_What to do_
Once you have located the line containing "## Simple Strategies" in the material below, return it exactly along with each line after it through the line containing "our kp was much".

_Record extracts_
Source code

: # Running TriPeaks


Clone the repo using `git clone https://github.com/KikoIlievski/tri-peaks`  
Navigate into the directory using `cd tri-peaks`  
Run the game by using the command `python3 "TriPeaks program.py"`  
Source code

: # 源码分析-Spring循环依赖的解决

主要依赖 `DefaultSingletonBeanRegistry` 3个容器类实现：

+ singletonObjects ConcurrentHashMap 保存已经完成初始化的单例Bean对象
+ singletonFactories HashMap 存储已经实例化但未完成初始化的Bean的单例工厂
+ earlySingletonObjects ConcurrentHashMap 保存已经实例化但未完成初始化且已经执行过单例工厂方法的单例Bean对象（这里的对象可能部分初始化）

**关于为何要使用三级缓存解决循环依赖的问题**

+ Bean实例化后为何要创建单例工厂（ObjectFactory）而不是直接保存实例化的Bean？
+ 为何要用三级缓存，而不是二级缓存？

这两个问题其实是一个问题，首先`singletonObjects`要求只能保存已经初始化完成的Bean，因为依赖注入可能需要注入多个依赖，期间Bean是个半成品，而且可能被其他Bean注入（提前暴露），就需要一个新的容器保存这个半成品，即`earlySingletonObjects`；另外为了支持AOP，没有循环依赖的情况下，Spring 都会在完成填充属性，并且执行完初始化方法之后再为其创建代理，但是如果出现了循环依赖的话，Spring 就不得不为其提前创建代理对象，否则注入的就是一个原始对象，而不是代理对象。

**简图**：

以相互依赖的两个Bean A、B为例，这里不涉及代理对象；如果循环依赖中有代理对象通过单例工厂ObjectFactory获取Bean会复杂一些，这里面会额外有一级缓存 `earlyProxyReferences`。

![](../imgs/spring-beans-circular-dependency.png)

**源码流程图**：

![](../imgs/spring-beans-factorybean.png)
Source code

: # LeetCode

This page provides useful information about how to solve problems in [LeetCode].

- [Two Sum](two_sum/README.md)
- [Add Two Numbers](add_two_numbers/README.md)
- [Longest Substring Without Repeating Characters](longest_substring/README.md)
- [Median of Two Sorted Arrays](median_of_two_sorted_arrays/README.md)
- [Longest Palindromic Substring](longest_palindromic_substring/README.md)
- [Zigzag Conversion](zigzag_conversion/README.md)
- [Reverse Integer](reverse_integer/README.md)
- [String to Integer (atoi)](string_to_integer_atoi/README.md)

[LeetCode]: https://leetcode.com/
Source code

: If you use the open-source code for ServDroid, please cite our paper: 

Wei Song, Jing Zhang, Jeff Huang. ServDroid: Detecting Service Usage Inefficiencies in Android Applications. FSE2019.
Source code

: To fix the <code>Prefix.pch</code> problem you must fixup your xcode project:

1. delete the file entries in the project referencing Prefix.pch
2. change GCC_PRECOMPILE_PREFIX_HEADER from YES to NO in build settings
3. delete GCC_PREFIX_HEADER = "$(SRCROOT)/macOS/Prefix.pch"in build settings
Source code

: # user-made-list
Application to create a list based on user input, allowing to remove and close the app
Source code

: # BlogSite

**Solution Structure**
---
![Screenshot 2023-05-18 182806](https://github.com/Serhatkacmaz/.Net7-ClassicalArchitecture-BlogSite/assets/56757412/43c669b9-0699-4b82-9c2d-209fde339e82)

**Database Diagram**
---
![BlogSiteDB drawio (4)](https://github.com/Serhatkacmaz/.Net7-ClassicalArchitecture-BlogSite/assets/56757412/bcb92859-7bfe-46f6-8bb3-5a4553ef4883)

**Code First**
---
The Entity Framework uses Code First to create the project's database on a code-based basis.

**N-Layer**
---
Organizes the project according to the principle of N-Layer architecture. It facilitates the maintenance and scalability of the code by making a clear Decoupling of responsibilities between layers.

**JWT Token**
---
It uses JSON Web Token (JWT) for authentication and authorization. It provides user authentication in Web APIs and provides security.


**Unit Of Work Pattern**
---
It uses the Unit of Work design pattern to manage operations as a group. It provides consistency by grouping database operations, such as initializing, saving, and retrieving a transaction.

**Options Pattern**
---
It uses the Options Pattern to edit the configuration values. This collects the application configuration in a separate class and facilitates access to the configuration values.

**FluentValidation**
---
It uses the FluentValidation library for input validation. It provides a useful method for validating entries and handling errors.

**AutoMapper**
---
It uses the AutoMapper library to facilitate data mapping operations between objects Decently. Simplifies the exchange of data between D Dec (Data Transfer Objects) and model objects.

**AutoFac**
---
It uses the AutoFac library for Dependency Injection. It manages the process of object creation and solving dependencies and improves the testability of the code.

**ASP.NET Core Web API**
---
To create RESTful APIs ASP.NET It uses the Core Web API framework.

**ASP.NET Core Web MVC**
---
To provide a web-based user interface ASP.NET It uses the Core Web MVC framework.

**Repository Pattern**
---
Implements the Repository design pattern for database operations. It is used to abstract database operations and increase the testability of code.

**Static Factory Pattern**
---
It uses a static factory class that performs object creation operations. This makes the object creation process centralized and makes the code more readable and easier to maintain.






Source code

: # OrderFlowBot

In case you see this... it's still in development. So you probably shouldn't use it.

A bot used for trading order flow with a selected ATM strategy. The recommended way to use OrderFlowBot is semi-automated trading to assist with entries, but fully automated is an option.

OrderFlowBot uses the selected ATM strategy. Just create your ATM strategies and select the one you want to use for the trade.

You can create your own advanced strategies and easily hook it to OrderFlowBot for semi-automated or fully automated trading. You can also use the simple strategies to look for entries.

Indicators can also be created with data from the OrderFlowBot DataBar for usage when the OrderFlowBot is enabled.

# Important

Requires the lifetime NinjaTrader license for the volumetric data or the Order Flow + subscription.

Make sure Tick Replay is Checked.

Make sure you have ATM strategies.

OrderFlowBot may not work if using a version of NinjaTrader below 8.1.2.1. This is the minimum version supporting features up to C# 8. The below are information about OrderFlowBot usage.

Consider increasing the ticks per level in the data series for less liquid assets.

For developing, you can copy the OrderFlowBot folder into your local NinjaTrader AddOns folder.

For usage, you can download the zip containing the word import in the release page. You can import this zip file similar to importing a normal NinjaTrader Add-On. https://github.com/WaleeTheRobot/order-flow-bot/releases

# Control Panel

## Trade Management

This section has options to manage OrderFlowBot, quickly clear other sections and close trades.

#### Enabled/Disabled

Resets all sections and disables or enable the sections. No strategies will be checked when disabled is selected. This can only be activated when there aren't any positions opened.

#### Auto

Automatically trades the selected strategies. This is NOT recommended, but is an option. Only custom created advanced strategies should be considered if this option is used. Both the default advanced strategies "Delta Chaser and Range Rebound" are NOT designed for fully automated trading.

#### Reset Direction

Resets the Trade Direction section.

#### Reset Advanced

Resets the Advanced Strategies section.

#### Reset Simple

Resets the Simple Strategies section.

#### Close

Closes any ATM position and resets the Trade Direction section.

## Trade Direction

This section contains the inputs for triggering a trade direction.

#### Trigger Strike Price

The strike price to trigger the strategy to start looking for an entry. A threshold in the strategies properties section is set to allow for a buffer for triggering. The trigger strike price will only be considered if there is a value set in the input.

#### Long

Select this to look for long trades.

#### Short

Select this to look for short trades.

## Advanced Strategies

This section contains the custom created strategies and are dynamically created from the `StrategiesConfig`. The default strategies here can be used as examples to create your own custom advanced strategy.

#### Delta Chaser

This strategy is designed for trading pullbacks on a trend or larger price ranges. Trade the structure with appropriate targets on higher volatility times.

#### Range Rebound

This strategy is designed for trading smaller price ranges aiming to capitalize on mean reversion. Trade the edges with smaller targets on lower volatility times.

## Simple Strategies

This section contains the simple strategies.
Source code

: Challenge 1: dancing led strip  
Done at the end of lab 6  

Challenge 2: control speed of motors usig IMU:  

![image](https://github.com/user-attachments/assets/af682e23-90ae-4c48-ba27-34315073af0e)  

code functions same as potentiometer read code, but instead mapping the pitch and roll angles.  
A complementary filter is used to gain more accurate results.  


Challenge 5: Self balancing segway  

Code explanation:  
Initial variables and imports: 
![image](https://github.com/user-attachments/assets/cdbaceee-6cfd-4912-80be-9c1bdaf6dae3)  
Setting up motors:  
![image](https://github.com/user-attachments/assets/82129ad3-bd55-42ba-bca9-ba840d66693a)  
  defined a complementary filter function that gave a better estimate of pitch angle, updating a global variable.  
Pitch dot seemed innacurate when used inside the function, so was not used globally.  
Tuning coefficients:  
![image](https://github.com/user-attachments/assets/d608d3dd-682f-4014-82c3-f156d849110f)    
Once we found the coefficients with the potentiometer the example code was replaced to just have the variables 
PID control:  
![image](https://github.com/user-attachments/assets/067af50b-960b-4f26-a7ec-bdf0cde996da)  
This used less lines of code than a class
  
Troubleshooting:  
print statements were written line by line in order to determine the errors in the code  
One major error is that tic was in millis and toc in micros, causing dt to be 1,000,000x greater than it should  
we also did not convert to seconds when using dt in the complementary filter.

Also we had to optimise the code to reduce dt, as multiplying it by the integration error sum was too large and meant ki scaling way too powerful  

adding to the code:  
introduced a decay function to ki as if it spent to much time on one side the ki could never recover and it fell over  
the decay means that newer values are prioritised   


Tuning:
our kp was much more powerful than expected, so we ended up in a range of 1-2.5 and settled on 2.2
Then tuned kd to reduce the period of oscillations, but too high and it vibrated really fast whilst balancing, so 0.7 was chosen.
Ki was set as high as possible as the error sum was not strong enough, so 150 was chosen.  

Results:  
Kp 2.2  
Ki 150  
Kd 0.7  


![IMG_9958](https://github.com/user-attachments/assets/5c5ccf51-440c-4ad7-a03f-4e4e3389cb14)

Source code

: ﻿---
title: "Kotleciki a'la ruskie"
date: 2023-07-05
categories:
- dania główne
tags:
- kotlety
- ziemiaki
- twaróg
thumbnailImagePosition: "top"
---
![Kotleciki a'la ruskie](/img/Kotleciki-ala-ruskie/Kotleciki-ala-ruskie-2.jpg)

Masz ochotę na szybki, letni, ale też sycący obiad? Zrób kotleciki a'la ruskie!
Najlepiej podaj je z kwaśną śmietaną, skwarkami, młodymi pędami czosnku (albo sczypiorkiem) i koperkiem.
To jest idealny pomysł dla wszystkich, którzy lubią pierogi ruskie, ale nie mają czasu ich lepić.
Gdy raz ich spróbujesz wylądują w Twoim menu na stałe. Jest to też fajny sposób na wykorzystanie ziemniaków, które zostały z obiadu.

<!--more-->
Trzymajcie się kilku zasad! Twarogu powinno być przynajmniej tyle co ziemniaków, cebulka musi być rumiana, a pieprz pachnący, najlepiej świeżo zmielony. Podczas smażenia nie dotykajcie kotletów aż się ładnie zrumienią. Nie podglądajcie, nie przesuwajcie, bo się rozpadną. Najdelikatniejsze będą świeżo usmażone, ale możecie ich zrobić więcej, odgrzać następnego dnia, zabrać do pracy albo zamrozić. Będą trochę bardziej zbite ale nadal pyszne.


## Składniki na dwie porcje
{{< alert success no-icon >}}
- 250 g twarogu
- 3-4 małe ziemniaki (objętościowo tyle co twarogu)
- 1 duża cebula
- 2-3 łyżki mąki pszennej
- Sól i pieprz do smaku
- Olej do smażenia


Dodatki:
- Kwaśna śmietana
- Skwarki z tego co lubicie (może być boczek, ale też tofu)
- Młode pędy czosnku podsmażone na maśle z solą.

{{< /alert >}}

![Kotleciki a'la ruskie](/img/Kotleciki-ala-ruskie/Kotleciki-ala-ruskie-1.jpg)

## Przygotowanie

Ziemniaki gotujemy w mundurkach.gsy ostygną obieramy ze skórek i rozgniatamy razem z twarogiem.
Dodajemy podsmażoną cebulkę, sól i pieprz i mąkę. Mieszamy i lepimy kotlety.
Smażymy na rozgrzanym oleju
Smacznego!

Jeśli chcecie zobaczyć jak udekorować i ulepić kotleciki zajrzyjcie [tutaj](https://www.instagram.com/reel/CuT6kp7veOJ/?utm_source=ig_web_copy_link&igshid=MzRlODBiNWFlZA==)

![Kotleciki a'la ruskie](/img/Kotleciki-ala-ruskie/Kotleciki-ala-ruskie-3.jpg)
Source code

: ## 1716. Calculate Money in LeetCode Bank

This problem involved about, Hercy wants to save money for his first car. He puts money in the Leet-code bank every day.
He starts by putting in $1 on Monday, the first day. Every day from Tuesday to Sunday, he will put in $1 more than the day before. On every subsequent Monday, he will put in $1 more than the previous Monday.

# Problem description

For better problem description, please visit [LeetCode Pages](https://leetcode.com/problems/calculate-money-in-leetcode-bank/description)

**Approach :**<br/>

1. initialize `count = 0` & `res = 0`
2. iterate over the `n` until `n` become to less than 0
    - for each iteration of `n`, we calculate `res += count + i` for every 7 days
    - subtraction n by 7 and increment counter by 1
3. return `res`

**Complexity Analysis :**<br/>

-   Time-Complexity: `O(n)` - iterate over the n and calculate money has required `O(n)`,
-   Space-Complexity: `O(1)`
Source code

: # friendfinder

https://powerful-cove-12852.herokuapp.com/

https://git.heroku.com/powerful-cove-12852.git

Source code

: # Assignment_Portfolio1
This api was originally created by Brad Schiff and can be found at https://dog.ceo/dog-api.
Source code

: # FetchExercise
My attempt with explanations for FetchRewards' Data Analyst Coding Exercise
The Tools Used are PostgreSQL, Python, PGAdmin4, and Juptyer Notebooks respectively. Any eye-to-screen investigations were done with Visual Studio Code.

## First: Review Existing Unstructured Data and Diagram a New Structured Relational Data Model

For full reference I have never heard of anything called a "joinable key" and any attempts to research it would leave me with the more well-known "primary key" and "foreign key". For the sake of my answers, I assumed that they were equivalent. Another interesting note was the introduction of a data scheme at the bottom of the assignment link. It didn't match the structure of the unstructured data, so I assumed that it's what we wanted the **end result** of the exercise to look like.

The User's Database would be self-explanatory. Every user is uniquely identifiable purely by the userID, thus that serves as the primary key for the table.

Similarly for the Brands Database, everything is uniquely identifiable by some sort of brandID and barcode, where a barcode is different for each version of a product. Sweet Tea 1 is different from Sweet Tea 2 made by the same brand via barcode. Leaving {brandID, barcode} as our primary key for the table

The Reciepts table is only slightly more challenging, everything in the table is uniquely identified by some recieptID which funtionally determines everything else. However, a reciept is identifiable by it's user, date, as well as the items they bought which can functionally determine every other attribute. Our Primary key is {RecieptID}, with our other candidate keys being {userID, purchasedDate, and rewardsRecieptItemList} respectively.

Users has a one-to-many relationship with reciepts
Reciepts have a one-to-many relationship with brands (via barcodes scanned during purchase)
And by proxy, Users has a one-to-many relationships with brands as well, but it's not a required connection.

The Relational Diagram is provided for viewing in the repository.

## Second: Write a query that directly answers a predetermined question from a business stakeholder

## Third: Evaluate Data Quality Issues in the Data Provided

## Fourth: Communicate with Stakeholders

_Task output_
## Simple Strategies

This section contains the simple strategies.
Source code

: Challenge 1: dancing led strip  
Done at the end of lab 6  

Challenge 2: control speed of motors usig IMU:  

![image](https://github.com/user-attachments/assets/af682e23-90ae-4c48-ba27-34315073af0e)  

code functions same as potentiometer read code, but instead mapping the pitch and roll angles.  
A complementary filter is used to gain more accurate results.  


Challenge 5: Self balancing segway  

Code explanation:  
Initial variables and imports: 
![image](https://github.com/user-attachments/assets/cdbaceee-6cfd-4912-80be-9c1bdaf6dae3)  
Setting up motors:  
![image](https://github.com/user-attachments/assets/82129ad3-bd55-42ba-bca9-ba840d66693a)  
  defined a complementary filter function that gave a better estimate of pitch angle, updating a global variable.  
Pitch dot seemed innacurate when used inside the function, so was not used globally.  
Tuning coefficients:  
![image](https://github.com/user-attachments/assets/d608d3dd-682f-4014-82c3-f156d849110f)    
Once we found the coefficients with the potentiometer the example code was replaced to just have the variables 
PID control:  
![image](https://github.com/user-attachments/assets/067af50b-960b-4f26-a7ec-bdf0cde996da)  
This used less lines of code than a class
  
Troubleshooting:  
print statements were written line by line in order to determine the errors in the code  
One major error is that tic was in millis and toc in micros, causing dt to be 1,000,000x greater than it should  
we also did not convert to seconds when using dt in the complementary filter.

Also we had to optimise the code to reduce dt, as multiplying it by the integration error sum was too large and meant ki scaling way too powerful  

adding to the code:  
introduced a decay function to ki as if it spent to much time on one side the ki could never recover and it fell over  
the decay means that newer values are prioritised   


Tuning:
our kp was much more powerful than expected, so we ended up in a range of 1-2.5 and settled on 2.2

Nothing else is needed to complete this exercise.